FYI: I've blanked out the URLs, I'm not working on xxx.com :)
The issues that have come up for every project in priority order are:
1. Cross-Site request forgery
The website administration area at http://www.xxx.com/umbraco is vulnerable to cross-site request forgery (CSRF) on all pages that cause actions such as updates and deletes. A CSRF attack forces a logged-on victim’s browser to send a request to a vulnerable web application, which then performs the chosen action on behalf of the victim.
Example is the following link, which is for updating content:
POST http://www.xxx.com/umbraco/editContent.aspx?id=<<ID>>
Please see the following OWASP reference for more information:
http://www.owasp.org/index.php/Cross-Site_Request_Forgery
Impact: High
The integrity of information may be affected.
Likelihood: Low
The victim needs to be logged in and the attacker needs to have knowledge of the website. The attacker needs to get the victim to visit a website under the control of the attacker or that is vulnerable to cross-site scripting.
Recommendation
Restrict actions to POST methods and add a hidden key field to forms that validate requests. The hidden key should be unique to the page request and validated on post back. Please see the above OWASP link for more information.
The following links have recommendations for CSRF and ASP.NET:
http://msdn.microsoft.com/en-us/library/ms972969.aspx#securitybarriers_topic2
2. No Account Lockout on Umbraco Administration Area
The Umbraco administration area has no account lockout following multiple login failures. This leaves the web application susceptible to brute force attacks.
http://www.xxx.com/umbraco/login.aspx
Impact: Medium
A successful brute force attack will lead to the exposure of website content and personal details.
Likelihood: Medium
An attacker will require knowledge of user names. Users will also need to use fairly weak passwords such as dictionary words or common names.
Recommendation
Lockout accounts for a short period of time, say 5 minutes, if the account has multiple login failures, such as 5 in a row. Assign a failure count to the user record rather than the user’s session.

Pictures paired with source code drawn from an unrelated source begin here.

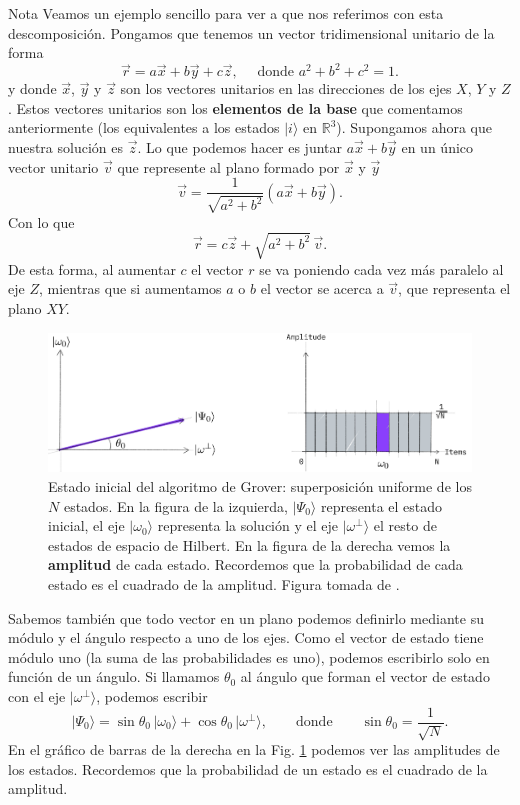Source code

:\documentclass[a4paper,11pt]{article} %
\numberwithin{equation}{section}
\def\lp{\left(}
\def\rp{\right)}
\begin{document}
	\begin{mybox}{Nota}
	Veamos un ejemplo sencillo para ver a que nos referimos con esta descomposición. Pongamos que 
	tenemos un vector tridimensional unitario de la forma
	$$ \vec{r} = a \vec{x} + b \vec{y} + c \vec{z}, \quad \text{ donde } a^2+b^2+c^2 = 1 .$$
	y donde $\vec{x}$, $\vec{y}$ y $\vec{z}$ son los vectores unitarios en las direcciones de los ejes
	$X$, $Y$ y $Z$. Estos vectores unitarios son los \textbf{elementos de la base} que comentamos 
	anteriormente (los equivalentes a los estados $|i\rangle$ en $\mathbb{R}^3$). Supongamos ahora que
	nuestra solución es $\vec{z}$. Lo que podemos hacer es juntar $a \vec{x} + b \vec{y}$ en un único
	vector unitario $\vec{v}$ que represente al plano formado por $\vec{x}$ y $\vec{y}$
	$$ \vec{v} = \frac{1}{\sqrt{a^2+b^2}} \lp a \vec{x} + b \vec{y} \rp. $$
	Con lo que
	$$ \vec{r} = c \vec{z} + \sqrt{a^2+b^2} \, \vec{v}. $$
	De esta forma, al aumentar $c$ el vector $r$ se va poniendo cada vez más paralelo
	al eje $Z$, mientras que si aumentamos $a$ o $b$ el vector se acerca a $\vec{v}$, que representa el 
	plano $XY$.
	
	\end{mybox}


	\begin{figure}[t]
	\centering 
	\includegraphics[width=0.85\linewidth]{Figuras/Fig_geo_1.png}
	\caption{Estado inicial del algoritmo de Grover: superposición uniforme de los $N$ estados. 
	En la figura de la izquierda, $| \Psi_0 \rangle$ representa el estado inicial, 
	el eje $|\omega_0 \rangle $ representa la solución y el eje $| \omega^{\perp} \rangle$ el resto de estados 
	de espacio de Hilbert. En la figura de la derecha vemos la \textbf{amplitud} de cada estado. 
	Recordemos que la probabilidad de cada estado es el cuadrado de la amplitud. Figura tomada 
	de \cite{Qiskit-Grover}.}
	\label{Fig_geo_1}
	\end{figure}

Sabemos también que todo vector en un plano podemos definirlo mediante su módulo y el ángulo respecto a uno de los ejes. Como el vector de estado tiene módulo uno (la suma de las probabilidades es uno), podemos escribirlo solo en función de un ángulo. Si llamamos $\theta_0$ al ángulo que forman el vector de estado con el eje $| \omega^{\perp} \rangle$, podemos escribir
\begin{equation} \label{ec_geo_theta}
| \Psi_0 \rangle = \sin \theta_0 \, |\omega_0 \rangle + \cos \theta_0 \, | \omega^{\perp} \rangle, \qquad \text{donde} \qquad  \boxed{\sin \theta_0 = \frac{1}{\sqrt{N}}}.
\end{equation}
En el gráfico de barras de la derecha en la Fig. \ref{Fig_geo_1} podemos ver las amplitudes de los estados. Recordemos que la probabilidad de un estado es el cuadrado de la amplitud.
\end{document}
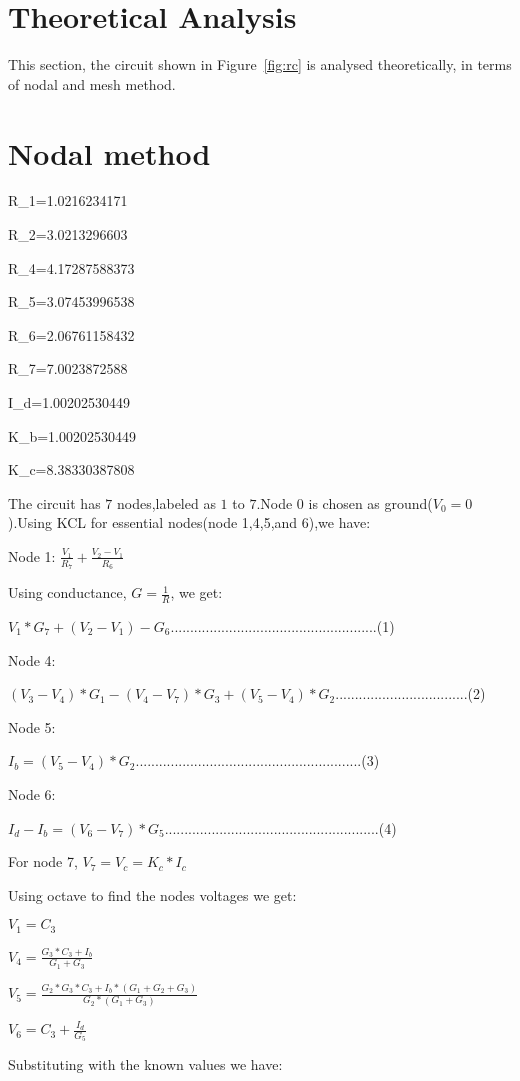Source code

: \section{Theoretical Analysis}
\label{sec:analysis}
This section, the circuit shown in Figure~\ref{fig:rc} is analysed
theoretically, in terms of nodal and mesh method.

\section{Nodal method}

R\_1=1.0216234171

R\_2=3.0213296603

R\_4=4.17287588373

R\_5=3.07453996538

R\_6=2.06761158432

R\_7=7.0023872588

I\_d=1.00202530449

K\_b=1.00202530449

K\_c=8.38330387808


The circuit has $7$ nodes,labeled as $1$ to $7$.Node $0$ is chosen as ground($V_0=0$).Using KCL for essential nodes(node 1,4,5,and 6),we have:


Node 1: $\frac{V_1}{R_7}+\frac{V_2-V_1}{R_6}$

Using conductance, $G=\frac{1}{R}$, we get:

$V_1*G_7+(V_2-V_1)-G_6$.....................................................(1)

Node 4:

$(V_3-V_4)*G_1-(V_4-V_7)*G_3+(V_5-V_4)*G_2$..................................(2)

Node 5:

$I_b=(V_5-V_4)*G_2$..........................................................(3)

Node 6:

$I_d-I_b=(V_6-V_7)*G_5$.......................................................(4)

For node 7, $V_7=V_c=K_c*I_c$


Using octave to find the nodes voltages we get:

$V_1=C_3$

$V_4=\frac{G_3*C_3+I_b}{G_1+G_3}$

$V_5=\frac{G_2*G_3*C_3+I_b*(G_1+G_2+G_3)}{G_2*(G_1+G_3)}$

$V_6=C_3+\frac{I_d}{G_5}$

Substituting with the known values we have:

3. The administration functionality is not separate from the front end website
The administration functionality for the website http://www.xxx.com appears to be available on the same domain as the website, as shown:
http://www.xxx.com/umbraco
As a result, any scripts or cookies used by the main websites will also be valid for the administration system, although actual processing will depend on server-side and application configuration. This means that any web application security flaws affecting the website will also affect the admin system.
Impact: High
Any vulnerabilities affecting the main website content will also affect the administration system.
Likelihood: Low
An attacker would need to exploit an existing security flaw in the website to successfully attack the administration functionality.
Recommendation
Consider separating the website administration from the website presentation, ideally through the use of separate domains. Also consider restricting access to this functionality, so that only internal or trusted IP addresses are permitted.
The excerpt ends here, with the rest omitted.